It was a bold New York experiment: closing Broadway to traffic for two Manhattan miles.
On Saturday, 30 blocks of Broadway was open only to pedestrians and anything on two wheels but no motor, from Times Square down to Union Square.
From 9 a.m. to 3 p.m., city officials invited pedestrians and cyclists to join the fun, food and games marking global Earth Day, which falls on Sunday.
A part of New York normally filled with car fumes and noise was alive with artistic performances mixed with fitness classes and educational activities about a sustainable, healthy environment.
“We’ve been waiting for spring and I looked at the weather, so I started looking up things to do and found out that City Bike was free today,” said Stephanie Alexander, referring to the city’s bike-sharing program, which offered free passes for the day. “So I rode down from the Upper East Side, at least seven miles.”

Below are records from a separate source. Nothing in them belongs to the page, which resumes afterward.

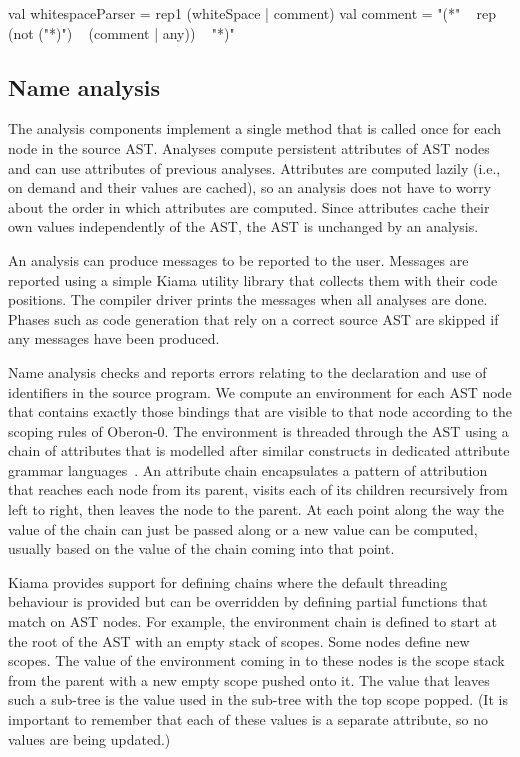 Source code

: \begin{scala}
  val whitespaceParser = rep1 (whiteSpace | comment)
  val comment = "(*" ~ rep (not ("*)") ~ (comment | any)) ~ "*)"
\end{scala}

\subsection{Name analysis}

The analysis components implement a single method that is called once for each node in the source AST.
Analyses compute persistent attributes of AST nodes and can use attributes of previous analyses.
Attributes are computed lazily (i.e., on demand and their values are cached), so an analysis does not have to worry about the order in which attributes are computed.
Since attributes cache their own values independently of the AST, the AST is unchanged by an analysis.

An analysis can produce messages to be reported to the user.
Messages are reported using a simple Kiama utility library that collects them with their code positions.
The compiler driver prints the messages when all analyses are done.
Phases such as code generation that rely on a correct source AST are skipped if any messages have been produced.

Name analysis checks and reports errors relating to the declaration and use of identifiers in the source program.
We compute an environment for each AST node that contains exactly those bindings that are visible to that node according to the scoping rules of Oberon-0.
The environment is threaded through the AST using a chain of attributes that is modelled after similar constructs in dedicated attribute grammar languages~\cite{Kastens94}.
An attribute chain encapsulates a pattern of attribution that reaches each node from its parent, visits each of its children recursively from left to right, then leaves the node to the parent.
At each point along the way the value of the chain can just be passed along or a new value can be computed, usually based on the value of the chain coming into that point.

Kiama provides support for defining chains where the default threading behaviour is provided but can be overridden by defining partial functions that match on AST nodes.
For example, the environment chain is defined to start at the root of the AST with an empty stack of scopes.
Some nodes define new scopes.
The value of the environment coming in to these nodes is the scope stack from the parent with a new empty scope pushed onto it.
The value that leaves such a sub-tree is the value used in the sub-tree with the top scope popped.
(It is important to remember that each of these values is a separate attribute, so no values are being updated.)

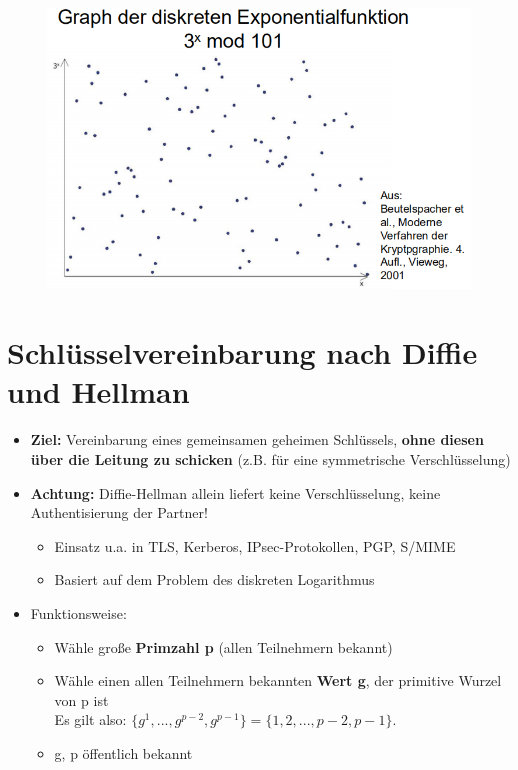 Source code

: \documentclass[openany]{book}
\begin{document}
\begin{figure}[h!]
    \centering
    \includegraphics[width=0.85\linewidth]{Pics/DiscreetLogarithmGraph.PNG}
\end{figure} 

\newpage

\section{Schlüsselvereinbarung nach Diffie und Hellman}

\begin{itemize}
    \item \textbf{Ziel:} Vereinbarung eines gemeinsamen geheimen Schlüssels, \textbf{ohne diesen über die Leitung zu schicken} (z.B. für eine symmetrische Verschlüsselung)
    \item \textbf{Achtung:} Diffie-Hellman allein liefert keine Verschlüsselung, keine Authentisierung der Partner!
    \begin{itemize}
        \item Einsatz u.a. in TLS, Kerberos, IPsec-Protokollen, PGP, S/MIME
        \item Basiert auf dem Problem des diskreten Logarithmus
    \end{itemize}
    \item Funktionsweise: 
    \begin{itemize}
        \item Wähle große \textbf{Primzahl p} (allen Teilnehmern bekannt)
        \item Wähle einen allen Teilnehmern bekannten \textbf{Wert g}, der primitive Wurzel von p ist \\ Es gilt also: $\{ g^1,...,g^{p-2},g^{p-1}\} = \{ 1,2,...,p-2,p-1\}$.
        \item g, p öffentlich bekannt
    \end{itemize}
\end{itemize}
\end{document}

She said even a day of not using cars or burning fuel “might be a good thing for the city.”
For the third time in as many years, the city made Broadway car-free – this time for a stretch longer than ever. Each point along the way was dedicated to different themes. Music and dancing filled the pedestrian plazas of Times Square, and the Garment District offered arts and crafts workshops, plus a science photo exhibition. Free rollerblade rentals got some people to the day’s finale in Union Square.
In addition to car-free Broadway, the city closed down parts of St. Nicholas Avenue in Harlem, Montague Street in Brooklyn, Shore Boulevard and Woodside Avenue in Queens, and Eagle Avenue in the Bronx.
AP radio correspondent Julie Walker contributed to this report.